Probiotics are live, non-pathogenic microorganisms available more often in the form of drugs. They must have demonstrated a positive effect on health. But you still have to know which ones to take and when, because no one knows the exact composition of its microbiota! However, some situations seem interesting; when traveling to prevent traveler’s diarrhea, when taking antibiotics but also during and after an episode of gastroenteritis, especially in children. Many studies have focused on the use of probiotics to reduce pain and improve transit and comfort in patients with irritable bowel syndrome.

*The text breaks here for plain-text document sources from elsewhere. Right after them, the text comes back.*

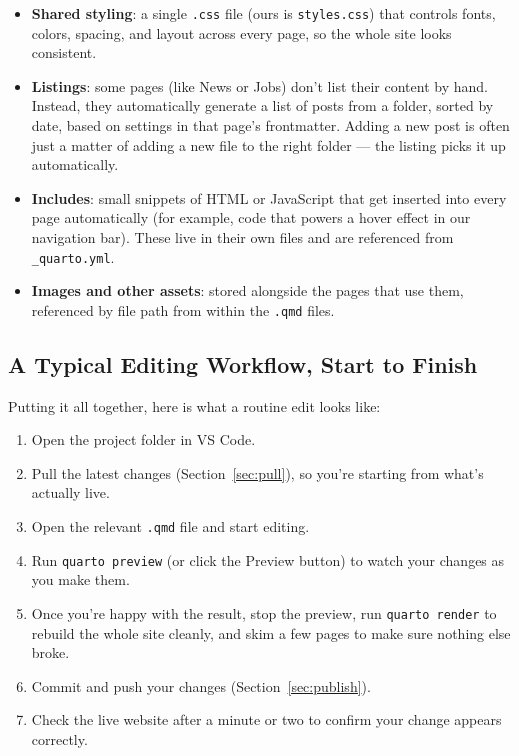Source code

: \documentclass[11pt]{article}
\newcommand{\term}[1]{\textbf{#1}}
\newcommand{\file}[1]{\texttt{#1}}
\newcommand{\cmd}[1]{\texttt{#1}}
\begin{document}
\begin{itemize}
    \item \term{Shared styling}: a single \file{.css} file (ours is
    \file{styles.css}) that controls fonts, colors, spacing, and layout
    across every page, so the whole site looks consistent.
    \item \term{Listings}: some pages (like News or Jobs) don't list their
    content by hand. Instead, they automatically generate a list of posts
    from a folder, sorted by date, based on settings in that page's
    frontmatter. Adding a new post is often just a matter of adding a new
    file to the right folder --- the listing picks it up automatically.
    \item \term{Includes}: small snippets of HTML or JavaScript that get
    inserted into every page automatically (for example, code that
    powers a hover effect in our navigation bar). These live in their own
    files and are referenced from \file{\_quarto.yml}.
    \item \term{Images and other assets}: stored alongside the pages that
    use them, referenced by file path from within the \file{.qmd} files.
\end{itemize}

\subsection{A Typical Editing Workflow, Start to Finish}

Putting it all together, here is what a routine edit looks like:

\begin{enumerate}
    \item Open the project folder in VS Code.
    \item Pull the latest changes (Section~\ref{sec:pull}), so you're
    starting from what's actually live.
    \item Open the relevant \file{.qmd} file and start editing.
    \item Run \cmd{quarto preview} (or click the Preview button) to watch
    your changes as you make them.
    \item Once you're happy with the result, stop the preview, run
    \cmd{quarto render} to rebuild the whole site cleanly, and skim a few
    pages to make sure nothing else broke.
    \item Commit and push your changes (Section~\ref{sec:publish}).
    \item Check the live website after a minute or two to confirm your
    change appears correctly.
\end{enumerate}
\end{document}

Preserving our microbiota, helping it to diversify, comes down to nourishing its bacteria well and therefore to rethink our diet, so that it is balanced and varied. The bacteria try to digest the residue from the digestion of your meal. And if they cannot digest dietary fiber, it feeds on it. The fibers are indeed essential for the good health of the digestive system: they play a mechanical role and maintain the microbiota, guaranteeing good immunity. The fibers contained in plants (leaves, roots, fruit skins) are actually carbohydrates, more precisely polysaccharides (non-digestible sugars).
There are foods that our bacteria are totally fans of. These elements called prebiotics, are not living organisms like probiotics but are able to feed these bacteria. Among prebiotics are inulin, fructooligosaccharides (FOS), galactosaccharides (GOS), and fructans, also called lactulose. High Fiber Foods Are The Best Source Of These Super Champions of food, such as artichoke, onion, Jerusalem artichoke, or chicory.
If you want to take care of your gut, your microbiota to preserve your health, your diversity must be favored to find a good nutritional balance. A change in eating habits even in adulthood can modulate our microbiota. It is therefore never too late to diversify your diet, and think about bringing enough fibers and prebiotics to nourish our intestinal microbiota, and think about preserving even improve our health and well-being capital.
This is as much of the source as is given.